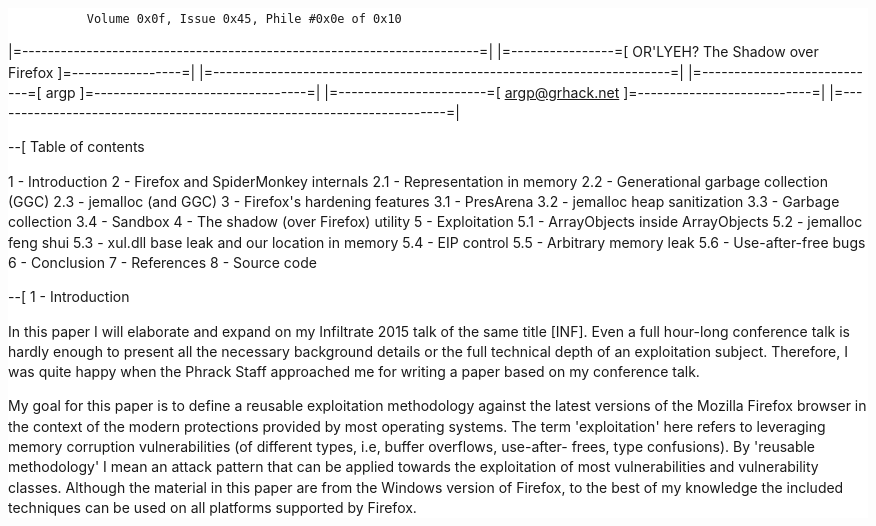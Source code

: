                Volume 0x0f, Issue 0x45, Phile #0x0e of 0x10

|=-----------------------------------------------------------------------=|
|=----------------=[ OR'LYEH? The Shadow over Firefox ]=-----------------=|
|=-----------------------------------------------------------------------=|
|=----------------------------=[ argp ]=---------------------------------=|
|=-----------------------=[ argp@grhack.net ]=---------------------------=|
|=-----------------------------------------------------------------------=|

--[ Table of contents

1 - Introduction
2 - Firefox and SpiderMonkey internals
  2.1 - Representation in memory
  2.2 - Generational garbage collection (GGC)
  2.3 - jemalloc (and GGC)
3 - Firefox's hardening features
  3.1 - PresArena
  3.2 - jemalloc heap sanitization
  3.3 - Garbage collection
  3.4 - Sandbox
4 - The shadow (over Firefox) utility
5 - Exploitation
  5.1 - ArrayObjects inside ArrayObjects
  5.2 - jemalloc feng shui
  5.3 - xul.dll base leak and our location in memory
  5.4 - EIP control
  5.5 - Arbitrary memory leak
  5.6 - Use-after-free bugs
6 - Conclusion
7 - References
8 - Source code

--[ 1 - Introduction

In this paper I will elaborate and expand on my Infiltrate 2015 talk of
the same title [INF]. Even a full hour-long conference talk is hardly
enough to present all the necessary background details or the full
technical depth of an exploitation subject. Therefore, I was quite happy
when the Phrack Staff approached me for writing a paper based on my
conference talk.

My goal for this paper is to define a reusable exploitation methodology
against the latest versions of the Mozilla Firefox browser in the context
of the modern protections provided by most operating systems. The term
'exploitation' here refers to leveraging memory corruption
vulnerabilities (of different types, i.e, buffer overflows, use-after-
frees, type confusions). By 'reusable methodology' I mean an attack
pattern that can be applied towards the exploitation of most
vulnerabilities and vulnerability classes. Although the material in this
paper are from the Windows version of Firefox, to the best of my
knowledge the included techniques can be used on all platforms supported
by Firefox.
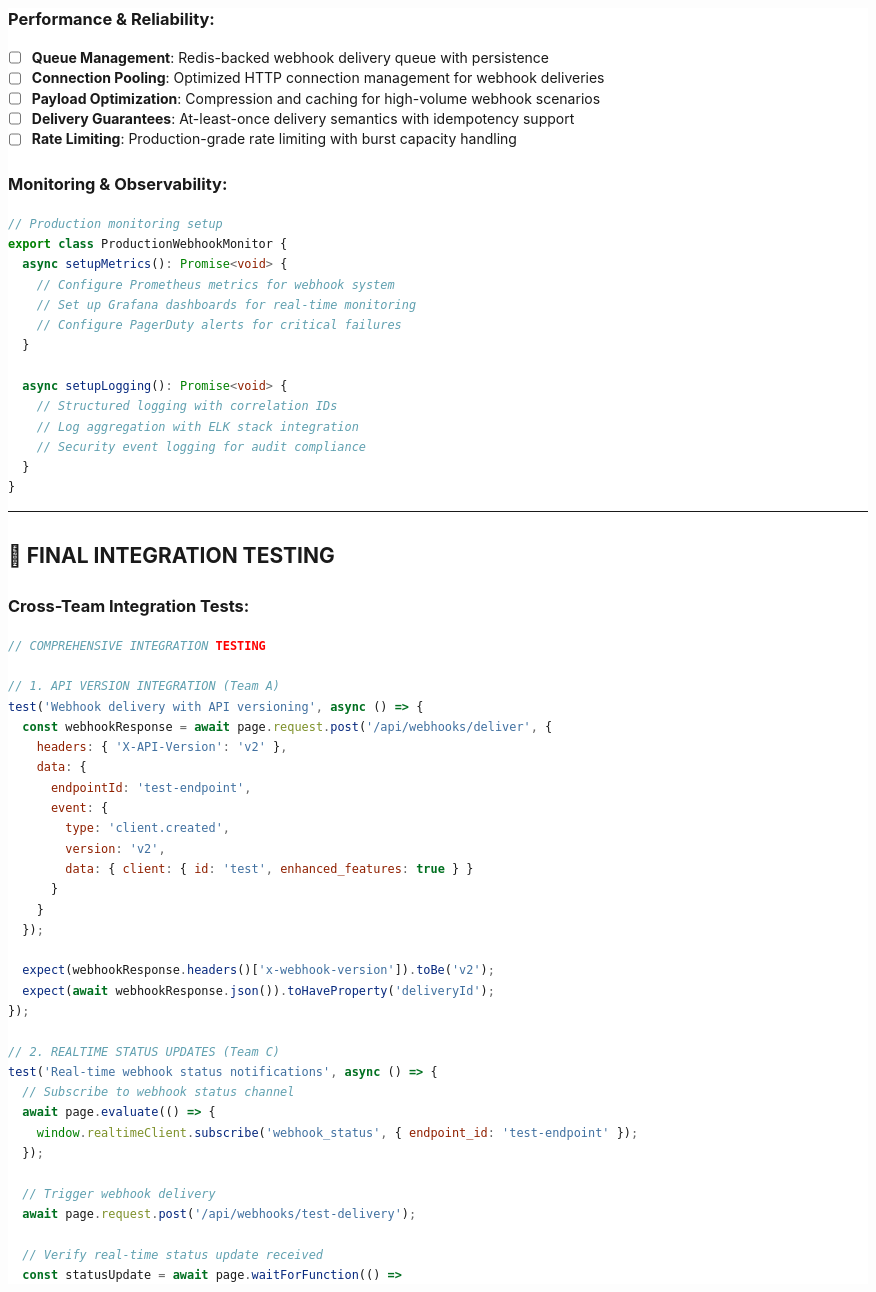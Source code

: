 ### Performance & Reliability:
- [ ] **Queue Management**: Redis-backed webhook delivery queue with persistence
- [ ] **Connection Pooling**: Optimized HTTP connection management for webhook deliveries
- [ ] **Payload Optimization**: Compression and caching for high-volume webhook scenarios
- [ ] **Delivery Guarantees**: At-least-once delivery semantics with idempotency support
- [ ] **Rate Limiting**: Production-grade rate limiting with burst capacity handling

### Monitoring & Observability:
```typescript
// Production monitoring setup
export class ProductionWebhookMonitor {
  async setupMetrics(): Promise<void> {
    // Configure Prometheus metrics for webhook system
    // Set up Grafana dashboards for real-time monitoring
    // Configure PagerDuty alerts for critical failures
  }
  
  async setupLogging(): Promise<void> {
    // Structured logging with correlation IDs
    // Log aggregation with ELK stack integration
    // Security event logging for audit compliance
  }
}
```

---

## 🔗 FINAL INTEGRATION TESTING

### Cross-Team Integration Tests:
```javascript
// COMPREHENSIVE INTEGRATION TESTING

// 1. API VERSION INTEGRATION (Team A)
test('Webhook delivery with API versioning', async () => {
  const webhookResponse = await page.request.post('/api/webhooks/deliver', {
    headers: { 'X-API-Version': 'v2' },
    data: {
      endpointId: 'test-endpoint',
      event: {
        type: 'client.created',
        version: 'v2',
        data: { client: { id: 'test', enhanced_features: true } }
      }
    }
  });
  
  expect(webhookResponse.headers()['x-webhook-version']).toBe('v2');
  expect(await webhookResponse.json()).toHaveProperty('deliveryId');
});

// 2. REALTIME STATUS UPDATES (Team C)
test('Real-time webhook status notifications', async () => {
  // Subscribe to webhook status channel
  await page.evaluate(() => {
    window.realtimeClient.subscribe('webhook_status', { endpoint_id: 'test-endpoint' });
  });
  
  // Trigger webhook delivery
  await page.request.post('/api/webhooks/test-delivery');
  
  // Verify real-time status update received
  const statusUpdate = await page.waitForFunction(() => 
```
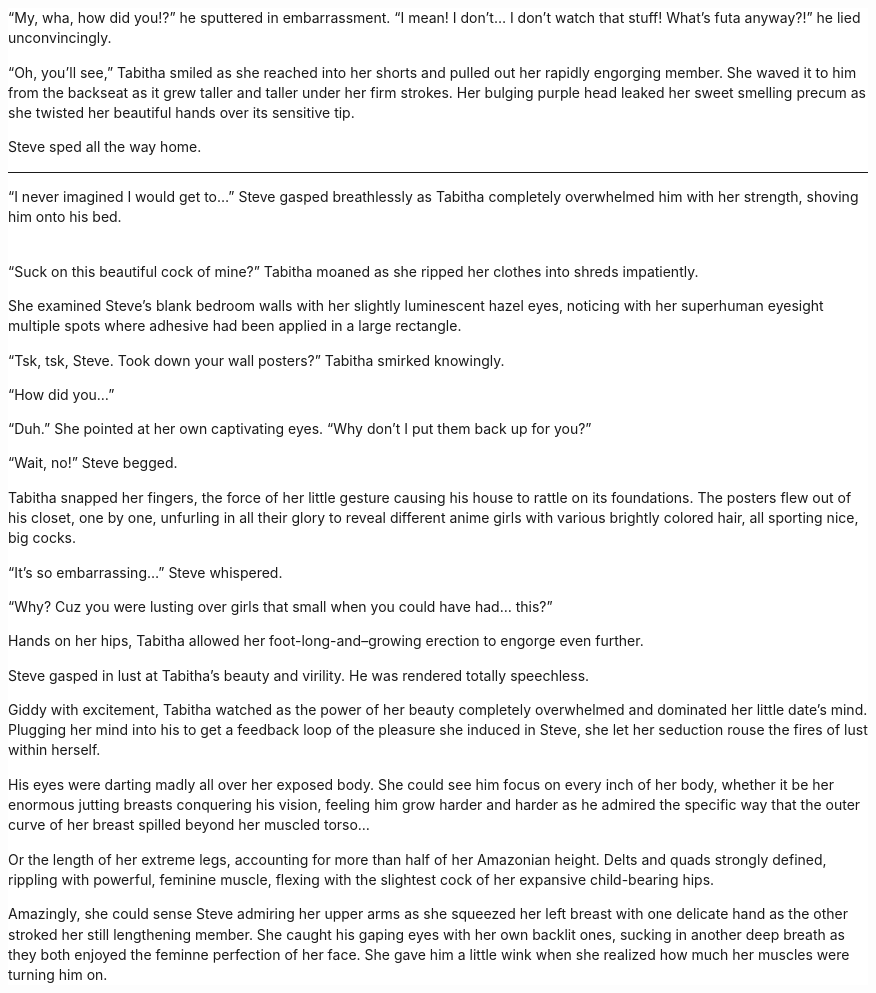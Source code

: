 “My, wha, how did you!?” he sputtered in embarrassment. “I mean! I don’t… I don’t watch that stuff! What’s futa anyway?!” he lied unconvincingly.

“Oh, you’ll see,” Tabitha smiled as she reached into her shorts and pulled out her rapidly engorging member. She waved it to him from the backseat as it grew taller and taller under her firm strokes. Her bulging purple head leaked her sweet smelling precum as she twisted her beautiful hands over its sensitive tip.

Steve sped all the way home.


---

“I never imagined I would get to…” Steve gasped breathlessly as Tabitha completely overwhelmed him with her strength, shoving him onto his bed.

 \
“Suck on this beautiful cock of mine?” Tabitha moaned as she ripped her clothes into shreds impatiently.

She examined Steve’s blank bedroom walls with her slightly luminescent hazel eyes, noticing with her superhuman eyesight multiple spots where adhesive had been applied in a large rectangle.

“Tsk, tsk, Steve. Took down your wall posters?” Tabitha smirked knowingly.

“How did you…”

“Duh.” She pointed at her own captivating eyes. “Why don’t I put them back up for you?”

“Wait, no!” Steve begged.

Tabitha snapped her fingers, the force of her little gesture causing his house to rattle on its foundations. The posters flew out of his closet, one by one, unfurling in all their glory to reveal different anime girls with various brightly colored hair, all sporting nice, big cocks.

“It’s so embarrassing…” Steve whispered.

“Why? Cuz you were lusting over girls that small when you could have had… this?”

Hands on her hips, Tabitha allowed her foot-long-and–growing erection to engorge even further.

Steve gasped in lust at Tabitha’s beauty and virility. He was rendered totally speechless.

Giddy with excitement, Tabitha watched as the power of her beauty completely overwhelmed and dominated her little date’s mind. Plugging her mind into his to get a feedback loop of the pleasure she induced in Steve, she let her seduction rouse the fires of lust within herself.

His eyes were darting madly all over her exposed body. She could see him focus on every inch of her body, whether it be her enormous jutting breasts conquering his vision, feeling him grow harder and harder as he admired the specific way that the outer curve of her breast spilled beyond her muscled torso…

Or the length of her extreme legs, accounting for more than half of her Amazonian height. Delts and quads strongly defined, rippling with powerful, feminine muscle, flexing with the slightest cock of her expansive child-bearing hips.

Amazingly, she could sense Steve admiring her upper arms as she squeezed her left breast with one delicate hand as the other stroked her still lengthening member. She caught his gaping eyes with her own backlit ones, sucking in another deep breath as they both enjoyed the feminne perfection of her face. She gave him a little wink when she realized how much her muscles were turning him on.
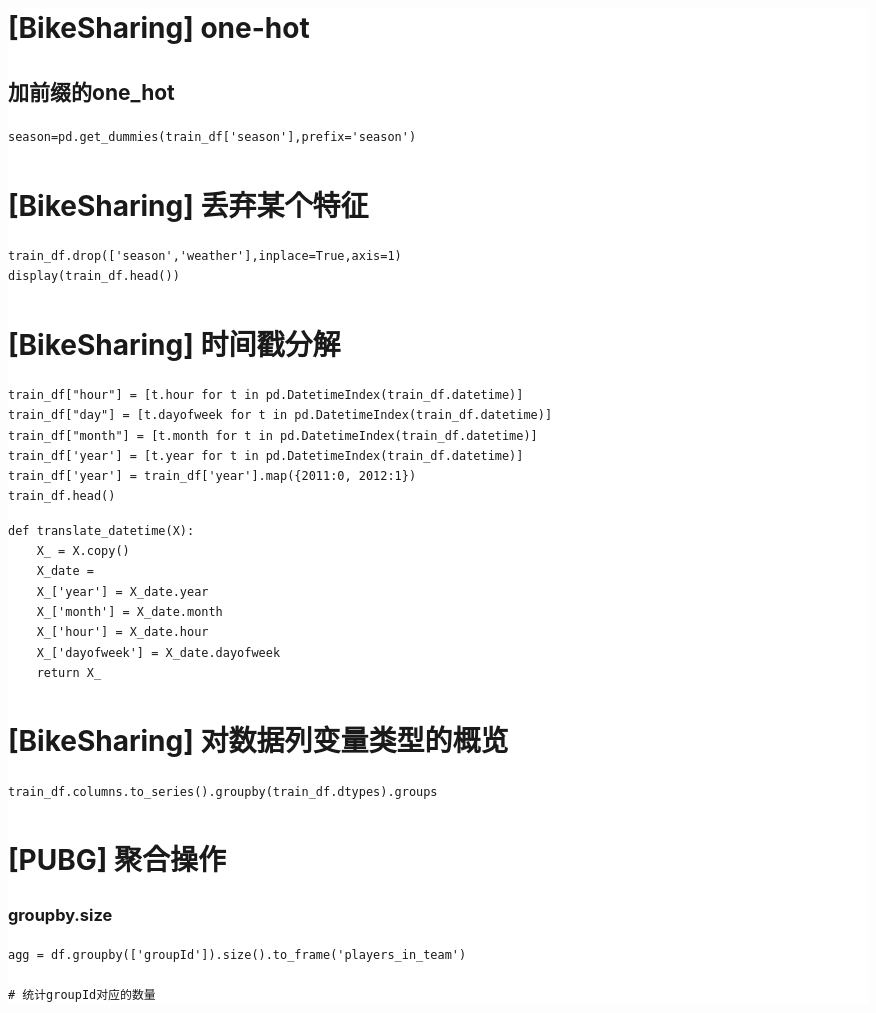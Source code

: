 # [BikeSharing] one-hot
## 加前缀的one_hot
```
season=pd.get_dummies(train_df['season'],prefix='season')
```

# [BikeSharing] 丢弃某个特征
```
train_df.drop(['season','weather'],inplace=True,axis=1)
display(train_df.head())
```

# [BikeSharing] 时间戳分解
```
train_df["hour"] = [t.hour for t in pd.DatetimeIndex(train_df.datetime)]
train_df["day"] = [t.dayofweek for t in pd.DatetimeIndex(train_df.datetime)]
train_df["month"] = [t.month for t in pd.DatetimeIndex(train_df.datetime)]
train_df['year'] = [t.year for t in pd.DatetimeIndex(train_df.datetime)]
train_df['year'] = train_df['year'].map({2011:0, 2012:1})
train_df.head()
```

```
def translate_datetime(X):
    X_ = X.copy()
    X_date = 
    X_['year'] = X_date.year
    X_['month'] = X_date.month
    X_['hour'] = X_date.hour
    X_['dayofweek'] = X_date.dayofweek
    return X_
```

# [BikeSharing] 对数据列变量类型的概览
```
train_df.columns.to_series().groupby(train_df.dtypes).groups
```

# [PUBG] 聚合操作

### groupby.size
```
agg = df.groupby(['groupId']).size().to_frame('players_in_team')

# 统计groupId对应的数量
```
----------------
Task goal =
Give the count of lines in the entries above that hold the word "reusable", with no other words.

Completed exercise =
2